Storm4 is a new crypto cloud storage app. It makes it easy to send & receive files securely.

And when I say securely, I mean real security. As in, when Alice sends a file to Bob, there’s nobody else in the entire world who can read the file except Bob. Not even the engineers who maintain the backend servers. Not even the development team who writes the code. Nobody. Nada.

It achieves this using public key cryptography. Every Storm4 user has a public key & private key. The public key is, well, public. And the private key is known only by the user. If data is encrypted using the public key, then ONLY the private key can be used to decrypt it.

That’s all well and good. And it’s the same technology you rely on to send credit card information over the Internet. The big question is: How does Alice get Bob’s public key in the first place?

Storm4 makes it easy to search for users within the system, and makes it easy to download their public key. But WAIT! There’s a well-known problem in computer science & cryptography called the man-in-the-middle attack.

Here’s how the evil man-in-the-middle (MITM) might try to eavesdrop on that document from Alice to Bob:

  • The MITM hacks our server (or beats one of our engineers with a wrench…)
  • He then replaces Bob’s public key with his own public key
  • Alice downloads the fake public key thinking it’s Bob’s
  • She uses this to perform the encryption & then uploads the encrypted file to the cloud
  • The MITM can now decrypt and read the document
  • The MITM gets bonus points if he re-encrypts the document with the real public key before Bob accesses it. Because then Alice and Bob don’t realize they’ve been tricked!

And this is why Storm4 uses a smart contract — to thwart the man-in-the-middle attack.

Ethereum Blockchain

Ethereum is a decentralized platform that runs “smart contracts”. And the term “smart contract” is just a fancy way of saying “small computer program”. However, there is a reason they use the term “contract” (beyond brilliant marketing). And that’s because an application deployed to the Ethereum network can never be modified in any way.
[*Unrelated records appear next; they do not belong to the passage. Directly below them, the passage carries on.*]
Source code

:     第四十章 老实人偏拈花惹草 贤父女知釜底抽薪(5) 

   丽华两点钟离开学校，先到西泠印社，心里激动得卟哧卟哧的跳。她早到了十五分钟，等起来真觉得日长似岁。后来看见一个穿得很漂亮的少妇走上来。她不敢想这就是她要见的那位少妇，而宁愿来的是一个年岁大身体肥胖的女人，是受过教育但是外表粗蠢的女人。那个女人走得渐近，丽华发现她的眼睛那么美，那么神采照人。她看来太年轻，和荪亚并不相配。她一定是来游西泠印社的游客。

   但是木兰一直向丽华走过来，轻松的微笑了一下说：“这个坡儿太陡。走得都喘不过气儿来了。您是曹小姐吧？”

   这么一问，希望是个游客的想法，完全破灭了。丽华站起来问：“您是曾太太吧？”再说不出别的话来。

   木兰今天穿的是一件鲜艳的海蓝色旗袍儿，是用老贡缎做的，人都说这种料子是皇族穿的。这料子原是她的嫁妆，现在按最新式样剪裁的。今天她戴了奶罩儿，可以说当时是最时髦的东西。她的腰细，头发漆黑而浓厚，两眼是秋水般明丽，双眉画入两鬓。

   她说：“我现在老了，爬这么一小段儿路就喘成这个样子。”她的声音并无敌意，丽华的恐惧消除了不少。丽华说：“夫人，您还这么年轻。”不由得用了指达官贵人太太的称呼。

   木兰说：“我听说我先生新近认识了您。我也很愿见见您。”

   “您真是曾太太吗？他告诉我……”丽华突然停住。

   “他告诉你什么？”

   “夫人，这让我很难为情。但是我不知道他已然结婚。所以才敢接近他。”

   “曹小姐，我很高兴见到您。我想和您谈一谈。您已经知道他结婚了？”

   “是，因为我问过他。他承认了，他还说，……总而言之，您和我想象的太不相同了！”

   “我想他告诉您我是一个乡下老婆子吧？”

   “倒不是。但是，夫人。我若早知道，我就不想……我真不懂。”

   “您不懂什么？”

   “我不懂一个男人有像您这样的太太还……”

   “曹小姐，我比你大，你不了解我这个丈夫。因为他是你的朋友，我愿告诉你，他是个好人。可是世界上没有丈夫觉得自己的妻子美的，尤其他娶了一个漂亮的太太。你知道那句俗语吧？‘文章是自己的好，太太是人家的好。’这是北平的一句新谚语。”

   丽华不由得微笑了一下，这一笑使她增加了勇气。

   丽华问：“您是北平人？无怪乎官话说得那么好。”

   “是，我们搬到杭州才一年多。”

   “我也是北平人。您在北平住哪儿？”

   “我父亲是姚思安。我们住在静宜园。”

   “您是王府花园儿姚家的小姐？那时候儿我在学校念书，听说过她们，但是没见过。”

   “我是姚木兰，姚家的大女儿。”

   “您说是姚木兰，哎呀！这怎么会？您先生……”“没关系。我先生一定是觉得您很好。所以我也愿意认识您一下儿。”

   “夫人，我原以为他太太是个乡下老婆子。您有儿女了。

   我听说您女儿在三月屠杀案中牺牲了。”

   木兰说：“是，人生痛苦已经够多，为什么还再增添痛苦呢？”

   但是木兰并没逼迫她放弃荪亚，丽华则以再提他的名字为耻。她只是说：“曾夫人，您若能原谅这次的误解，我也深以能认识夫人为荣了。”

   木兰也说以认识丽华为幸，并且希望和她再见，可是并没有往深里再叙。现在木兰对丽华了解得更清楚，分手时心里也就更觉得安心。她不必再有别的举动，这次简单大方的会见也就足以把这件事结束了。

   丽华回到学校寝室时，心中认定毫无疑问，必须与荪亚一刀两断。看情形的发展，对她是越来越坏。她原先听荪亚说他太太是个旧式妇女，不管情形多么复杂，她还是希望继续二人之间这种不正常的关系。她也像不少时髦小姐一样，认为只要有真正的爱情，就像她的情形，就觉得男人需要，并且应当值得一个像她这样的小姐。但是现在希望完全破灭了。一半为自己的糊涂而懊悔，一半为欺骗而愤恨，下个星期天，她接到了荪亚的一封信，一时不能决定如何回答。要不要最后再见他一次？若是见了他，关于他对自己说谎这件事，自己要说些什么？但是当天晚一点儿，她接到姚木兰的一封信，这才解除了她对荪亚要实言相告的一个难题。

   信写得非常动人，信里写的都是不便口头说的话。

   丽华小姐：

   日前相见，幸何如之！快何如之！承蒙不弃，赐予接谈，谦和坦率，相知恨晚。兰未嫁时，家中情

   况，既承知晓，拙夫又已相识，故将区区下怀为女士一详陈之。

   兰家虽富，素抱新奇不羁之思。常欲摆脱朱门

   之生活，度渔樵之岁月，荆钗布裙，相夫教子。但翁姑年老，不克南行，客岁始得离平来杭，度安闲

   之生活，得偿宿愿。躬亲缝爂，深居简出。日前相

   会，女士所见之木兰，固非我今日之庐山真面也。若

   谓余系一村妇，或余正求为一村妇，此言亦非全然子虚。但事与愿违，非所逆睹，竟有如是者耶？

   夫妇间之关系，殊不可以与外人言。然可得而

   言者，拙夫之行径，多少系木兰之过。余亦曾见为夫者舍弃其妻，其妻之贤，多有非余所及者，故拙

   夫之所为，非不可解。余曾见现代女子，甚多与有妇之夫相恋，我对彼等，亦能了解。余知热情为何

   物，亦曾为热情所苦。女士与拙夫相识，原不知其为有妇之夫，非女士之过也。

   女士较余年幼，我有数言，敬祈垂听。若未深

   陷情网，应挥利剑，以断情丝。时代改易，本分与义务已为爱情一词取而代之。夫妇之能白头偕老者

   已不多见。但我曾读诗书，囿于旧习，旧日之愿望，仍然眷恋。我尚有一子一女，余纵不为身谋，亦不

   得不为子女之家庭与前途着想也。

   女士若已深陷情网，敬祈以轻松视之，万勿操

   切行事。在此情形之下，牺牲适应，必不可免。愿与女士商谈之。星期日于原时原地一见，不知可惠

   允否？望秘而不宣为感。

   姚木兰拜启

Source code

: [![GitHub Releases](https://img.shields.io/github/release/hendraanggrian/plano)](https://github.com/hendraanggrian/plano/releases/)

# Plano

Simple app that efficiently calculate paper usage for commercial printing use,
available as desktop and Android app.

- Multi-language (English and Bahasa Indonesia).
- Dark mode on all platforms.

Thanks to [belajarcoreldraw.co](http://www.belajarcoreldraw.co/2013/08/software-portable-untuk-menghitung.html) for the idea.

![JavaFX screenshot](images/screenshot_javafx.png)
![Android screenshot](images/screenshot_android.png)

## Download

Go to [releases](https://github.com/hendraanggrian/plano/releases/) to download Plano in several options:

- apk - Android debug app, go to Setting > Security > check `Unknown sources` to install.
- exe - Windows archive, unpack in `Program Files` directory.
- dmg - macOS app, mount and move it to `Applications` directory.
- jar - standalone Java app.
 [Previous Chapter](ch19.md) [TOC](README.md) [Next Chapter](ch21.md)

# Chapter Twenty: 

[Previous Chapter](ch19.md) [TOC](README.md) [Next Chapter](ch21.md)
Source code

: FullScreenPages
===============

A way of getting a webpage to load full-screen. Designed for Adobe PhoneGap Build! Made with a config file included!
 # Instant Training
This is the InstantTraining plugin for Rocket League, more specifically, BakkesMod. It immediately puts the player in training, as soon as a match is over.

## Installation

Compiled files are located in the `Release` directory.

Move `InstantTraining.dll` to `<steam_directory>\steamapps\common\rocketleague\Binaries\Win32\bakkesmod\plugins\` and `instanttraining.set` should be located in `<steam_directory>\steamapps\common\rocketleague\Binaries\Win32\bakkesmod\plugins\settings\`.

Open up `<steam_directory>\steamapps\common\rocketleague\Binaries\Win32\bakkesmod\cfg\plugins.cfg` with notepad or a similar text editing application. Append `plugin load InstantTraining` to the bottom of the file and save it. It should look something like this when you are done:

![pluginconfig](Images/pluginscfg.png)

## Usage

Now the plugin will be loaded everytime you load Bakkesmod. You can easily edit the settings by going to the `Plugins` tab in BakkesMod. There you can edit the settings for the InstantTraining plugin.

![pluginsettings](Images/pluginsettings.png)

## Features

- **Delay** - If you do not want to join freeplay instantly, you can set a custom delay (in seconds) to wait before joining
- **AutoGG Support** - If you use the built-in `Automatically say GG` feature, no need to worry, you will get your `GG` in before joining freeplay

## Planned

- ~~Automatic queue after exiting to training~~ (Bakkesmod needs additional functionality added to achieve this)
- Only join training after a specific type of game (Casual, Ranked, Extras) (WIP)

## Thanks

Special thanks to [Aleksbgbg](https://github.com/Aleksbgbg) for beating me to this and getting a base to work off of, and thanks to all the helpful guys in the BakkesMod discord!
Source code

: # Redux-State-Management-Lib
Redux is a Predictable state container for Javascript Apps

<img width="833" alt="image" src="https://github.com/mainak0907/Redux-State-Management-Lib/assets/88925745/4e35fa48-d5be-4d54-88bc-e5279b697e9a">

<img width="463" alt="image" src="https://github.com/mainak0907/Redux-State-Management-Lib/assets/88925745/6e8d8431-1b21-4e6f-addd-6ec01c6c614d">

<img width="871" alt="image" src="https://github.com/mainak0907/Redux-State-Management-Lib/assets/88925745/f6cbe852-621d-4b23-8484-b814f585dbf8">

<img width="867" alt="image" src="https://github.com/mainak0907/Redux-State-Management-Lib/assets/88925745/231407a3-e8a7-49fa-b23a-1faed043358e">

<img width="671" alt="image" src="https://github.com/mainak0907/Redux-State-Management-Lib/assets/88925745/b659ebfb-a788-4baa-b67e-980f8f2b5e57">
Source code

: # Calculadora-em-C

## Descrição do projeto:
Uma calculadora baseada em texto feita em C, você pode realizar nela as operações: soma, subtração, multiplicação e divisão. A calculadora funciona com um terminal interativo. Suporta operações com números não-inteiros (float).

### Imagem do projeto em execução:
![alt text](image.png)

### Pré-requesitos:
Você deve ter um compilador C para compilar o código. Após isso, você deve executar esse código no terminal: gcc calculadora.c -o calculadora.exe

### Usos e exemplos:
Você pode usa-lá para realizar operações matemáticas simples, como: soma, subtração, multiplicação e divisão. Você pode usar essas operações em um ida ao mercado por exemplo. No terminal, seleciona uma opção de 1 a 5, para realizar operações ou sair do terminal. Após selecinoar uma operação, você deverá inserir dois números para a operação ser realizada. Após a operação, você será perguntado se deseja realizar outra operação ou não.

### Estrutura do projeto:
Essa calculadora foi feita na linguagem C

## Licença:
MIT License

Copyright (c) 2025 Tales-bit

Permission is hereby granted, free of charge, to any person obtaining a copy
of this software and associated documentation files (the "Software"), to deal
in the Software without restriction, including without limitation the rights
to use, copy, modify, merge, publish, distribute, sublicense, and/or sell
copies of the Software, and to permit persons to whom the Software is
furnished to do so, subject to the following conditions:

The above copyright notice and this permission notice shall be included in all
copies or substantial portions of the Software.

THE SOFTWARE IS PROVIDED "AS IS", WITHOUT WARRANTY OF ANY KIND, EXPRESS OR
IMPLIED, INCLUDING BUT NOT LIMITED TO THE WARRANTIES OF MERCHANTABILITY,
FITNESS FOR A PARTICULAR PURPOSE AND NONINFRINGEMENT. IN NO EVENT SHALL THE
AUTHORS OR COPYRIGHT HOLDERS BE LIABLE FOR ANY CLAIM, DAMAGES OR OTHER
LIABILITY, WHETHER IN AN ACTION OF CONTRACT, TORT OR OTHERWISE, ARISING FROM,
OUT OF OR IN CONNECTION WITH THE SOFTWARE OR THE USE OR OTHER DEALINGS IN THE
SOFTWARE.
That is to say, you cannot ever change the code of a deployed app. You can call functions in the app that might change the data that’s stored within the app. But the code itself is immutable.

And it’s this immutability which makes it the perfect tool for thwarting that evil man-in-the-middle attack.

Problem -> Solution

Alice downloads Bob’s public key from the Storm4 servers. But she needs a way to verify the authenticity of the key. This should be done using an independent trusted 3rd party.

With Storm4, the trusted 3rd party is the Ethereum Blockchain. Here’s the 10,000 foot overview:

  • There’s a smart contract deployed to the Ethereum blockchain
  • This contract allows a user’s public key information to be set once (and only once)
  • Bob’s public key information has been set within the smart contract, and is verifiable by anyone
  • Alice can query the smart contract to get all the information she needs to verify the authenticity of Bob’s public key
  • The Storm4 app does this automatically for every user Alice interacts with

Technical Details

(The rest of the article is primarily for technical readers.)

The contract code is short (a couple dozen lines), and fairly easy to read. You can read it here.

There were 2 requirements for it:

  1. Ensure the code allows a user’s public key information to be set once, and only once.
  2. Ensure the public key information stored on the blockchain can somehow be used to cryptographically verify the authenticity of a user’s public key.

The first requirement was a no-brainer. In pseudo-code:

if (users[userID] == null) {
users[userID] = publicKeyInfoGoesHere
}

The second requirement was a little trickier. Not because of the crypto, but because of the unique restrictions of smart contracts.

Our first thought was to do this:

if (users[userID] == null) {
users[userID] = <The entire friggin public key>
}

It turns out this is a pretty dumb idea. Public keys in our system are 105 bytes. Which requires 4 SSTORE ops in the EVM (ethereum virtual machine). Which is so expensive on a per user basis (20,000 gas per SSTORE op) that it’s just wasteful.

So our second thought was to do this:

if (users[userID] == null) {
users[userID] = <a hash of the public key>
}

This was much better. But, from a usability perspective, we wanted something more. We also wanted to store the blockNumber of when Bob’s public key was set. This would allow Alice to get a timestamp of when Bob’s public key was made auditable on the blockchain.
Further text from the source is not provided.